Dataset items
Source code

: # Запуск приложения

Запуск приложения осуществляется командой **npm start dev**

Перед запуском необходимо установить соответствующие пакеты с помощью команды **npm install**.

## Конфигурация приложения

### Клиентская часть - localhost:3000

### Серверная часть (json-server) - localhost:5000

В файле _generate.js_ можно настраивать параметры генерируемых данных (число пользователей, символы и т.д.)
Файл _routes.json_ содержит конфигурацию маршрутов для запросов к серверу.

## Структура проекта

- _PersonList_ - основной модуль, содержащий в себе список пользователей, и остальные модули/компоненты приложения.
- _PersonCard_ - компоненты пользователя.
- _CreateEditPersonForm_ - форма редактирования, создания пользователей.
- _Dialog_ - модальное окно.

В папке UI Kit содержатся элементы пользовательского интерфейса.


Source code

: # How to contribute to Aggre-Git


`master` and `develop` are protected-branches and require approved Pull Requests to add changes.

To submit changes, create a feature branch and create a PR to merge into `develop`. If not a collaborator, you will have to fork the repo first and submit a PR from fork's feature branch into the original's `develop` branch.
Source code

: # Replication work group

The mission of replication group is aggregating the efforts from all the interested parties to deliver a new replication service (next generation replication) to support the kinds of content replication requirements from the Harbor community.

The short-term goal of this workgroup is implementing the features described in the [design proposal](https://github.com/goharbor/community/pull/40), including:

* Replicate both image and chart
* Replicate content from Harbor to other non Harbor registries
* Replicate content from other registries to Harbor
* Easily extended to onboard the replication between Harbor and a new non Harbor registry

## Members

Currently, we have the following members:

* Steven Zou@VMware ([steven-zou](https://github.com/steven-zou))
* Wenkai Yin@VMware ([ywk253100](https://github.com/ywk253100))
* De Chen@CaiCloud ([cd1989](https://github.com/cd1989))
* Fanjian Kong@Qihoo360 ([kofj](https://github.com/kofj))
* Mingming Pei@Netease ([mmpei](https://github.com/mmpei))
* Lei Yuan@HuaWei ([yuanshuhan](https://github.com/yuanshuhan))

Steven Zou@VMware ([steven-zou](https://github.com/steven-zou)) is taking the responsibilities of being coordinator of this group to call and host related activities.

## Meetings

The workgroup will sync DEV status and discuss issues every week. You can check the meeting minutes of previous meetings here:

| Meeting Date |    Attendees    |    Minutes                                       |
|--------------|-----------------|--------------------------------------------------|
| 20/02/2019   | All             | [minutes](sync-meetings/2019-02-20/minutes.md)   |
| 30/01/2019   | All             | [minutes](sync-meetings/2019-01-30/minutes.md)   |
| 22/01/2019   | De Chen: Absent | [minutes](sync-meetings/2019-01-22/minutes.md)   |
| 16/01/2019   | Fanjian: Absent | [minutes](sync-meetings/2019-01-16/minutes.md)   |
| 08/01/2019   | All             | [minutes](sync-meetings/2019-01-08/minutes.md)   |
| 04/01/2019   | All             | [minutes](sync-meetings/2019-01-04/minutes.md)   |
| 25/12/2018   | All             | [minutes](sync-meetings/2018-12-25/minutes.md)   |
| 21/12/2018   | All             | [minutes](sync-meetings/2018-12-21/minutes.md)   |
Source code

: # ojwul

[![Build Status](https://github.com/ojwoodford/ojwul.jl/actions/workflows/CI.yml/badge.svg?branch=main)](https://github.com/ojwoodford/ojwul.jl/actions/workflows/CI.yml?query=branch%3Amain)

What you should do: The answer must be a verbatim transcription of the entries above, from the first line through the line that contains "Currently, we have", and nothing more.

Result for this exercise:
Source code

: # Запуск приложения

Запуск приложения осуществляется командой **npm start dev**

Перед запуском необходимо установить соответствующие пакеты с помощью команды **npm install**.

## Конфигурация приложения

### Клиентская часть - localhost:3000

### Серверная часть (json-server) - localhost:5000

В файле _generate.js_ можно настраивать параметры генерируемых данных (число пользователей, символы и т.д.)
Файл _routes.json_ содержит конфигурацию маршрутов для запросов к серверу.

## Структура проекта

- _PersonList_ - основной модуль, содержащий в себе список пользователей, и остальные модули/компоненты приложения.
- _PersonCard_ - компоненты пользователя.
- _CreateEditPersonForm_ - форма редактирования, создания пользователей.
- _Dialog_ - модальное окно.

В папке UI Kit содержатся элементы пользовательского интерфейса.


Source code

: # How to contribute to Aggre-Git


`master` and `develop` are protected-branches and require approved Pull Requests to add changes.

To submit changes, create a feature branch and create a PR to merge into `develop`. If not a collaborator, you will have to fork the repo first and submit a PR from fork's feature branch into the original's `develop` branch.
Source code

: # Replication work group

The mission of replication group is aggregating the efforts from all the interested parties to deliver a new replication service (next generation replication) to support the kinds of content replication requirements from the Harbor community.

The short-term goal of this workgroup is implementing the features described in the [design proposal](https://github.com/goharbor/community/pull/40), including:

* Replicate both image and chart
* Replicate content from Harbor to other non Harbor registries
* Replicate content from other registries to Harbor
* Easily extended to onboard the replication between Harbor and a new non Harbor registry

## Members

Currently, we have the following members:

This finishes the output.